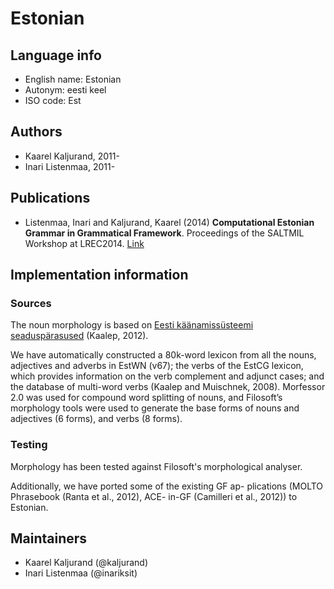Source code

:# Estonian

## Language info

* English name: Estonian
* Autonym: eesti keel
* ISO code: Est

## Authors

* Kaarel Kaljurand, 2011-
* Inari Listenmaa, 2011-

## Publications

* Listenmaa, Inari and Kaljurand, Kaarel (2014) **Computational Estonian Grammar in Grammatical Framework**. Proceedings of the SALTMIL Workshop at LREC2014. [Link](http://ixa2.si.ehu.es/~jipsagak/SALTMIL/LREC_2014_Workshop_Proceedings_Saltmil.pdf)

## Implementation information

### Sources

The noun morphology is based on [Eesti käänamissüsteemi seaduspärasused](http://kjk.eki.ee/ee/issues/2012/6/156) (Kaalep, 2012).

We  have  automatically  constructed  a  80k-word  lexicon from all the nouns, adjectives and adverbs in EstWN (v67); the verbs of the EstCG lexicon, which provides information on the verb complement and adjunct cases; and the database of multi-word verbs (Kaalep and Muischnek, 2008).  Morfessor 2.0 was used for compound word splitting of nouns, and Filosoft’s morphology tools were used to generate the base  forms  of  nouns  and  adjectives  (6  forms),  and  verbs (8 forms).

### Testing

Morphology has been tested against Filosoft's morphological analyser.

Additionally, we have ported some of the existing GF ap-
plications (MOLTO Phrasebook (Ranta et al., 2012), ACE-
in-GF (Camilleri et al., 2012)) to Estonian.

## Maintainers

* Kaarel Kaljurand (@kaljurand)
* Inari Listenmaa (@inariksit)

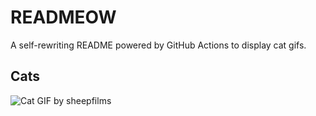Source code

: # READMEOW

A self-rewriting README powered by GitHub Actions to display cat gifs.

## Cats

![Cat GIF by sheepfilms](https://media2.giphy.com/media/zZMTVkTeEfeEg/200.gif?cid=9acd02daxdmabveqjilfgil4vuqw2t0i18qo7swbrv0kmiua&ep=v1_gifs_search&rid=200.gif&ct=g)
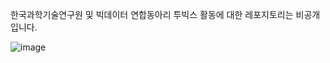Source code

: 한국과학기술연구원 및 빅데이터 연합동아리 투빅스 활동에 대한 레포지토리는 비공개입니다.

![image](https://user-images.githubusercontent.com/56261032/144738488-73ecfd11-20cc-4548-9d43-81b2d4fe5e04.png)

<!--
**yoonene/yoonene** is a ✨ _special_ ✨ repository because its `README.md` (this file) appears on your GitHub profile.

Here are some ideas to get you started:

- 🔭 I’m currently working on ...
- 🌱 I’m currently learning ...
- 👯 I’m looking to collaborate on ...
- 🤔 I’m looking for help with ...
- 💬 Ask me about ...
- 📫 How to reach me: ...
- 😄 Pronouns: ...
- ⚡ Fun fact: ...
-->

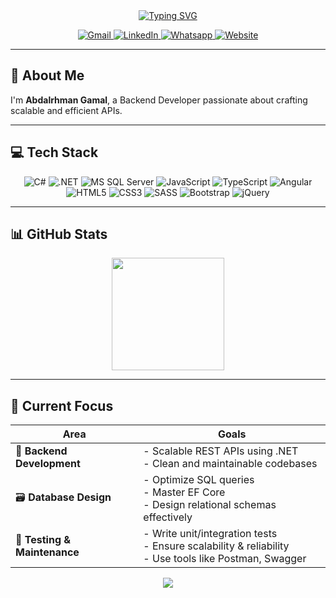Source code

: <div align="center">
<a href="https://git.io/typing-svg"><img src="https://readme-typing-svg.herokuapp.com?font=Fira+Code&weight=500&size=22&duration=4000&pause=500&center=true&width=435&lines=Hi+there%2C+I'm+Abdalrhman+Gamal;Backend+Developer" alt="Typing SVG" /></a>
<p>
  <a href="mailto:abdalrhmangamal.dev@gmail.com">
    <img src="https://img.shields.io/badge/Gmail-D14836?style=for-the-badge&logo=gmail&logoColor=white" alt="Gmail"/>
  </a>
  <a href="https://www.linkedin.com/in/abdalrhman-gamal/">
    <img src="https://img.shields.io/badge/LinkedIn-0077B5?style=for-the-badge&logo=linkedin&logoColor=white" alt="LinkedIn"/>
  </a>
  <a href="https://api.whatsapp.com/send/?phone=201040313631">
    <img src="https://img.shields.io/badge/Whatsapp-25D366?style=for-the-badge&logo=whatsapp&logoColor=white" alt="Whatsapp"/>
  </a>
  <a href="https://abdalrhman80.github.io/My-Portfolio/">
    <img src="https://img.shields.io/badge/Website-000000?style=for-the-badge&logo=About.me&logoColor=white" alt="Website"/>
  </a>
</p>

</div>

---

## 🚀 About Me

I'm **Abdalrhman Gamal**, a Backend Developer passionate about crafting scalable and efficient APIs.

---

## 💻 Tech Stack

<div align="center">

![C#](https://img.shields.io/badge/C%23-239120?style=for-the-badge&logo=c-sharp&logoColor=white)
![.NET](https://img.shields.io/badge/.NET-512BD4?style=for-the-badge&logo=dotnet&logoColor=white)
![MS SQL Server](https://img.shields.io/badge/SQL%20Server-CC2927?style=for-the-badge&logo=microsoftsqlserver&logoColor=white)
![JavaScript](https://img.shields.io/badge/JavaScript-F7DF1E?style=for-the-badge&logo=javascript&logoColor=black)
![TypeScript](https://img.shields.io/badge/TypeScript-3178C6?style=for-the-badge&logo=typescript&logoColor=white)
![Angular](https://img.shields.io/badge/Angular-DD0031?style=for-the-badge&logo=angular&logoColor=white)
![HTML5](https://img.shields.io/badge/HTML5-E34F26?style=for-the-badge&logo=html5&logoColor=white)
![CSS3](https://img.shields.io/badge/CSS3-1572B6?style=for-the-badge&logo=css3&logoColor=white)
![SASS](https://img.shields.io/badge/Sass-CC6699?style=for-the-badge&logo=sass&logoColor=white)
![Bootstrap](https://img.shields.io/badge/Bootstrap-563D7C?style=for-the-badge&logo=bootstrap&logoColor=white)
![jQuery](https://img.shields.io/badge/jQuery-0769AD?style=for-the-badge&logo=jquery&logoColor=white)

</div>

---

## 📊 GitHub Stats

<div align="center">
  <img height="180em" src="https://github-readme-stats.vercel.app/api/top-langs/?username=abdalrhman80&layout=compact&theme=tokyonight&hide_border=true" />
</div>

---

## 🎯 Current Focus

<div align="center">

| Area | Goals |
|------|-------|
| 🧱 **Backend Development** | - Scalable REST APIs using .NET<br>- Clean and maintainable codebases |
| 🗃️ **Database Design** | - Optimize SQL queries<br>- Master EF Core<br>- Design relational schemas effectively |
| 🧪 **Testing & Maintenance** | - Write unit/integration tests<br>- Ensure scalability & reliability<br>- Use tools like Postman, Swagger |

</div>

<div align="center">
  <img src="https://capsule-render.vercel.app/api?type=waving&height=100&color=gradient&section=footer&reversal=true" />
</div>
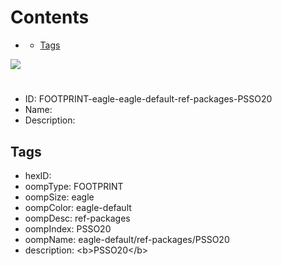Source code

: 



Contents
========

* [](#)
	* [Tags](#tags)
  
![][im]
# 

- ID: FOOTPRINT-eagle-eagle-default-ref-packages-PSSO20
- Name: 
- Description: 

## Tags

- hexID: 
- oompType: FOOTPRINT
- oompSize: eagle
- oompColor: eagle-default
- oompDesc: ref-packages
- oompIndex: PSSO20
- oompName: eagle-default/ref-packages/PSSO20
- description: &lt;b&gt;PSSO20&lt;/b&gt;



[im]: image.png
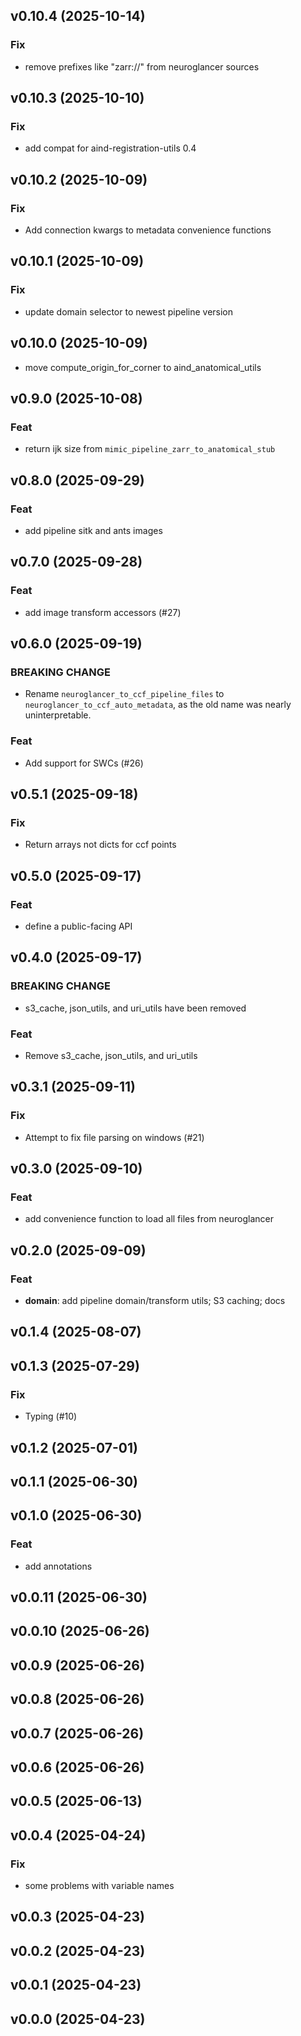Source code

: ## v0.10.4 (2025-10-14)

### Fix

- remove prefixes like "zarr://" from neuroglancer sources

## v0.10.3 (2025-10-10)

### Fix

- add compat for aind-registration-utils 0.4

## v0.10.2 (2025-10-09)

### Fix

- Add connection kwargs to metadata convenience functions

## v0.10.1 (2025-10-09)

### Fix

- update domain selector to newest pipeline version

## v0.10.0 (2025-10-09)


- move compute_origin_for_corner to aind_anatomical_utils

## v0.9.0 (2025-10-08)

### Feat

- return ijk size from `mimic_pipeline_zarr_to_anatomical_stub`

## v0.8.0 (2025-09-29)

### Feat

- add pipeline sitk and ants images

## v0.7.0 (2025-09-28)

### Feat

- add image transform accessors (#27)

## v0.6.0 (2025-09-19)

### BREAKING CHANGE

- Rename `neuroglancer_to_ccf_pipeline_files` to
`neuroglancer_to_ccf_auto_metadata`, as the old name was nearly uninterpretable.

### Feat

- Add support for SWCs (#26)

## v0.5.1 (2025-09-18)

### Fix

- Return arrays not dicts for ccf points

## v0.5.0 (2025-09-17)

### Feat

- define a public-facing API

## v0.4.0 (2025-09-17)

### BREAKING CHANGE

- s3_cache, json_utils, and uri_utils have been removed

### Feat

- Remove s3_cache, json_utils, and uri_utils

## v0.3.1 (2025-09-11)

### Fix

- Attempt to fix file parsing on windows (#21)

## v0.3.0 (2025-09-10)

### Feat

- add convenience function to load all files from neuroglancer

## v0.2.0 (2025-09-09)

### Feat

- **domain**: add pipeline domain/transform utils; S3 caching; docs

## v0.1.4 (2025-08-07)

## v0.1.3 (2025-07-29)

### Fix

- Typing (#10)

## v0.1.2 (2025-07-01)

## v0.1.1 (2025-06-30)

## v0.1.0 (2025-06-30)

### Feat

- add annotations

## v0.0.11 (2025-06-30)

## v0.0.10 (2025-06-26)

## v0.0.9 (2025-06-26)

## v0.0.8 (2025-06-26)

## v0.0.7 (2025-06-26)

## v0.0.6 (2025-06-26)

## v0.0.5 (2025-06-13)

## v0.0.4 (2025-04-24)

### Fix

- some problems with variable names

## v0.0.3 (2025-04-23)

## v0.0.2 (2025-04-23)

## v0.0.1 (2025-04-23)

## v0.0.0 (2025-04-23)

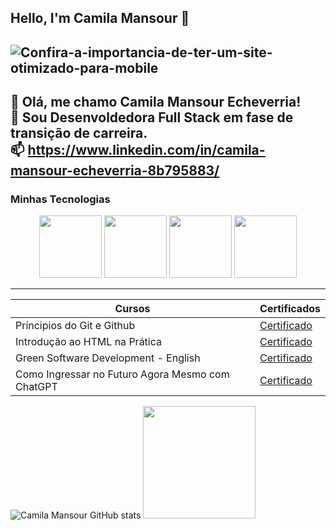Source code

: ## Hello, I'm Camila Mansour 👋

![Confira-a-importancia-de-ter-um-site-otimizado-para-mobile](https://github.com/camilamansour/camilamansour/assets/166460205/47772b09-ab74-48c2-911f-46e77b466db8)
------------
🌟 Olá, me chamo Camila Mansour Echeverria!</br>
💬 Sou Desenvoldedora Full Stack em fase de transição de carreira.</br>
📫 https://www.linkedin.com/in/camila-mansour-echeverria-8b795883/ </br>
-----------
### Minhas Tecnologias
<p align="center">
<img src="https://cdn.jsdelivr.net/gh/devicons/devicon@latest/icons/github/github-original-wordmark.svg" width="100px" /> 
<img src="https://cdn.jsdelivr.net/gh/devicons/devicon@latest/icons/html5/html5-original-wordmark.svg" width="100px" />
<img src="https://cdn.jsdelivr.net/gh/devicons/devicon@latest/icons/css3/css3-original-wordmark.svg" width="100px" />
<img src="https://cdn.jsdelivr.net/gh/devicons/devicon@latest/icons/javascript/javascript-original.svg" width="100px" />
</p>
      
------------
| Cursos | Certificados |
| ------ | ------------ |
| Príncipios do Git e Github | [Certificado](https://www.dio.me/certificate/PSGZWMJX/share)|
| Introdução ao HTML na Prática | [Certificado](https://www.dio.me/certificate/L8PRH8QD/share) |
| Green Software Development - English | [Certificado](https://www.dio.me/certificate/RU61Q2CO/share)
| Como Ingressar no Futuro Agora Mesmo com ChatGPT | [Certificado](https://www.dio.me/certificate/DMQOGDRB/share) |
          
![Camila Mansour GitHub stats](https://github-readme-stats.vercel.app/api?username=camilamansour&theme=radical)
<img loading="lazy" height="180cm" src="https://github-readme-stats.vercel.app/api/top-langs/?username=camilamansour&layout=compact&langs_count=7&theme=dracula"/>




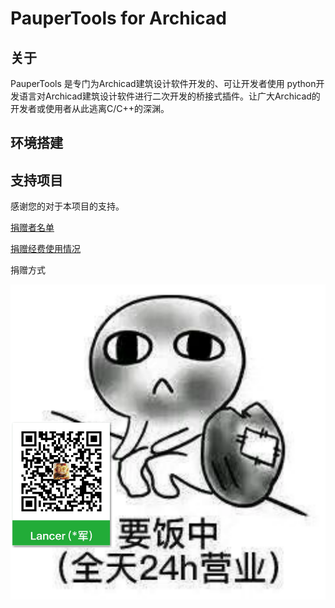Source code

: # PauperTools for Archicad

## 关于

PauperTools 是专门为Archicad建筑设计软件开发的、可让开发者使用
python开发语言对Archicad建筑设计软件进行二次开发的桥接式插件。让广大Archicad的开发者或使用者从此逃离C/C++的深渊。

## 环境搭建



## 支持项目
感谢您的对于本项目的支持。

[捐赠者名单](Donation/Donor.md)

[捐赠经费使用情况](Donation/UseOfFunds.md)

捐赠方式

![wechat_donation.jpg](Imgs/wechat_donation.jpg)
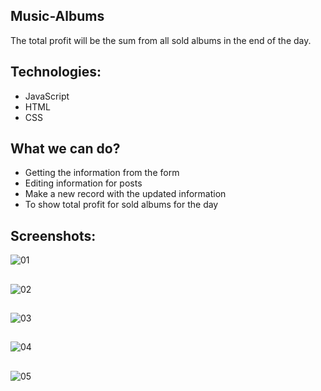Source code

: ## Music-Albums
The total profit will be the sum from all sold albums in the end of the day.

## Technologies:
- JavaScript
- HTML
- CSS

## What we can do?
- Getting the information from the form
- Editing information for posts
- Make a new record with the updated information
- To show total profit for sold albums for the day

## Screenshots:
![01](https://user-images.githubusercontent.com/104487003/216164381-9c1e3abc-ace7-4088-8088-4c06626e1789.jpg)
##
##
![02](https://user-images.githubusercontent.com/104487003/216164476-a98cf7d2-3fc5-49f7-b563-57aa3d2958e2.jpg)
##
##
![03](https://user-images.githubusercontent.com/104487003/216164544-27e8e7b9-dbae-4d58-b466-4c612a4d4b96.jpg)
##
##
![04](https://user-images.githubusercontent.com/104487003/216164553-94818083-05d2-491a-809b-a602b72c1d1b.jpg)
##
##
![05](https://user-images.githubusercontent.com/104487003/216164568-86866402-8d55-49b6-bd4a-ee1fd05ba5c2.jpg)
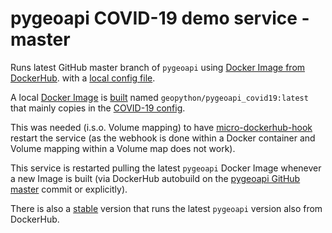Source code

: # pygeoapi COVID-19 demo service - master

Runs latest GitHub master branch of `pygeoapi` using
[Docker Image from DockerHub](https://cloud.docker.com/u/geopython/repository/docker/geopython/pygeoapi).
with a [local config file](covid19.config.yml).

A local [Docker Image](Dockerfile) is [built](build.sh) named `geopython/pygeoapi_covid19:latest` 
that mainly copies in the [COVID-19 config](covid19.config.yml).

This was needed (i.s.o. Volume mapping) to have [micro-dockerhub-hook](https://github.com/maccyber/micro-dockerhub-hook)
restart the service (as the webhook is done within a Docker container and Volume mapping within a Volume map does not work).

This service is restarted pulling the latest `pygeoapi` Docker Image whenever a new Image is built (via DockerHub autobuild on
the [pygeoapi GitHub master](https://github.com/geopython/pygeoapi) commit or explicitly).

There is also a [stable](../pygeoapi_stable) version that runs the latest `pygeoapi` version also from DockerHub.
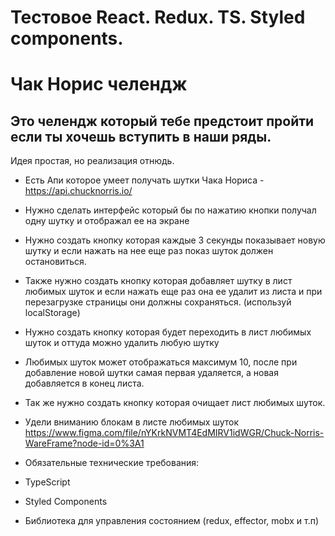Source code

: # Тестовое  React.  Redux.  TS.  Styled components.  
# Чак Норис челендж

## Это челендж который тебе предстоит пройти если ты хочешь вступить в наши ряды.

Идея простая, но реализация отнюдь.

- Есть Апи которое умеет получать шутки Чака Нориса - https://api.chucknorris.io/
- Нужно сделать интерфейс который бы по нажатию кнопки получал одну шутку и отображал ее на экране
- Нужно создать кнопку которая каждые 3 секунды показывает новую шутку и если нажать на нее еще раз показ шуток должен остановиться.
- Также нужно создать кнопку которая добавляет шутку в лист любимых шуток и если нажать еще раз она ее удалит из листа и при перезагрузке страницы они должны сохраняться. (используй localStorage)
- Нужно создать кнопку которая будет переходить в лист любимых шуток и оттуда можно удалить любую шутку
- Любимых шуток может отображаться максимум 10, после при добавление новой шутки самая первая удаляется, а новая добавляется в конец листа.
- Так же нужно создать кнопку которая очищает лист любимых шуток.

- Удели вниманию блокам в листе любимых шуток
  https://www.figma.com/file/nYKrkNVMT4EdMIRV1idWGR/Chuck-Norris-WareFrame?node-id=0%3A1

- Обязательные технические требования:
- TypeScript
- Styled Components
- Библиотека для управления состоянием (redux, effector, mobx и т.п)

——————————

**Exercise aim**
Search the data above for the string "some" and return every line that has it.

**Solution**
Additionally, we have ported some of the existing GF ap-
Here are some ideas to get you started:
- some problems with variable names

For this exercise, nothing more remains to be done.